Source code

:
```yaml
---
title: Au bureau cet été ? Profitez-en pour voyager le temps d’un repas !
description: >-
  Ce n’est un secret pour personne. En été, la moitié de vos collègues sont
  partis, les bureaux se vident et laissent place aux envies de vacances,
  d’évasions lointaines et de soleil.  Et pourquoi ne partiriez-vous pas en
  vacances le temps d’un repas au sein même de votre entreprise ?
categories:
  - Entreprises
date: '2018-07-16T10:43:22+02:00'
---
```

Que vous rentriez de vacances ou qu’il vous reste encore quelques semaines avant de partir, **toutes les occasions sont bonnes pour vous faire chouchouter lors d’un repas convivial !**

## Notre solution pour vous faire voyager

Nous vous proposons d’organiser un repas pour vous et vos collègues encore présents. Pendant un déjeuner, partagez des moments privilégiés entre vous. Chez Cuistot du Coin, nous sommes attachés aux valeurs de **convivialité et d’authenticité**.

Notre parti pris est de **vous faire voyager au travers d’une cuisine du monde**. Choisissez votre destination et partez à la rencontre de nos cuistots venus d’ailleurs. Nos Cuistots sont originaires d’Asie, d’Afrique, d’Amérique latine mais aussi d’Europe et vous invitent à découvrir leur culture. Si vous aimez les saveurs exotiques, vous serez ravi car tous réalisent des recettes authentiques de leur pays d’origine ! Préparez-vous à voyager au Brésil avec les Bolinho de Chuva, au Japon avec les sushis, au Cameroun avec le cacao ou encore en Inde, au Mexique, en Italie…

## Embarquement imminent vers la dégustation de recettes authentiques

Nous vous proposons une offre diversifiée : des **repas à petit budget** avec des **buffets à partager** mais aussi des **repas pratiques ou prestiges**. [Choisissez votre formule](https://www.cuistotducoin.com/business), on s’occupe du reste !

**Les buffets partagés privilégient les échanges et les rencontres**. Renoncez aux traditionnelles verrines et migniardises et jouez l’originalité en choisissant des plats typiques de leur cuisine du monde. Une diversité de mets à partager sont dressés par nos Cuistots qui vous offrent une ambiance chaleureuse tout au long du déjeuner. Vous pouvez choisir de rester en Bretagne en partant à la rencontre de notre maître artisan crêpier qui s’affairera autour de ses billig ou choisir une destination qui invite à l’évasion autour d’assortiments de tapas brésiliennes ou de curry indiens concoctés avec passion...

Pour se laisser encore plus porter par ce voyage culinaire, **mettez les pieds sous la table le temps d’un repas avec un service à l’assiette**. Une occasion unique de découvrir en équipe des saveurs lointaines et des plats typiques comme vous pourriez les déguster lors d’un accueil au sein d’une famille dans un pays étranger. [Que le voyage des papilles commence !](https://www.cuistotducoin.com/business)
----------------------------------------
TO DO
Transcribe all entries word for word.

RESULT OF THE EXERCISE
Source code

:
```yaml
---
title: Au bureau cet été ? Profitez-en pour voyager le temps d’un repas !
description: >-
  Ce n’est un secret pour personne. En été, la moitié de vos collègues sont
  partis, les bureaux se vident et laissent place aux envies de vacances,
  d’évasions lointaines et de soleil.  Et pourquoi ne partiriez-vous pas en
  vacances le temps d’un repas au sein même de votre entreprise ?
categories:
  - Entreprises
date: '2018-07-16T10:43:22+02:00'
---
```

Que vous rentriez de vacances ou qu’il vous reste encore quelques semaines avant de partir, **toutes les occasions sont bonnes pour vous faire chouchouter lors d’un repas convivial !**

## Notre solution pour vous faire voyager

Nous vous proposons d’organiser un repas pour vous et vos collègues encore présents. Pendant un déjeuner, partagez des moments privilégiés entre vous. Chez Cuistot du Coin, nous sommes attachés aux valeurs de **convivialité et d’authenticité**.

Notre parti pris est de **vous faire voyager au travers d’une cuisine du monde**. Choisissez votre destination et partez à la rencontre de nos cuistots venus d’ailleurs. Nos Cuistots sont originaires d’Asie, d’Afrique, d’Amérique latine mais aussi d’Europe et vous invitent à découvrir leur culture. Si vous aimez les saveurs exotiques, vous serez ravi car tous réalisent des recettes authentiques de leur pays d’origine ! Préparez-vous à voyager au Brésil avec les Bolinho de Chuva, au Japon avec les sushis, au Cameroun avec le cacao ou encore en Inde, au Mexique, en Italie…

## Embarquement imminent vers la dégustation de recettes authentiques

Nous vous proposons une offre diversifiée : des **repas à petit budget** avec des **buffets à partager** mais aussi des **repas pratiques ou prestiges**. [Choisissez votre formule](https://www.cuistotducoin.com/business), on s’occupe du reste !

**Les buffets partagés privilégient les échanges et les rencontres**. Renoncez aux traditionnelles verrines et migniardises et jouez l’originalité en choisissant des plats typiques de leur cuisine du monde. Une diversité de mets à partager sont dressés par nos Cuistots qui vous offrent une ambiance chaleureuse tout au long du déjeuner. Vous pouvez choisir de rester en Bretagne en partant à la rencontre de notre maître artisan crêpier qui s’affairera autour de ses billig ou choisir une destination qui invite à l’évasion autour d’assortiments de tapas brésiliennes ou de curry indiens concoctés avec passion...

Pour se laisser encore plus porter par ce voyage culinaire, **mettez les pieds sous la table le temps d’un repas avec un service à l’assiette**. Une occasion unique de découvrir en équipe des saveurs lointaines et des plats typiques comme vous pourriez les déguster lors d’un accueil au sein d’une famille dans un pays étranger. [Que le voyage des papilles commence !](https://www.cuistotducoin.com/business)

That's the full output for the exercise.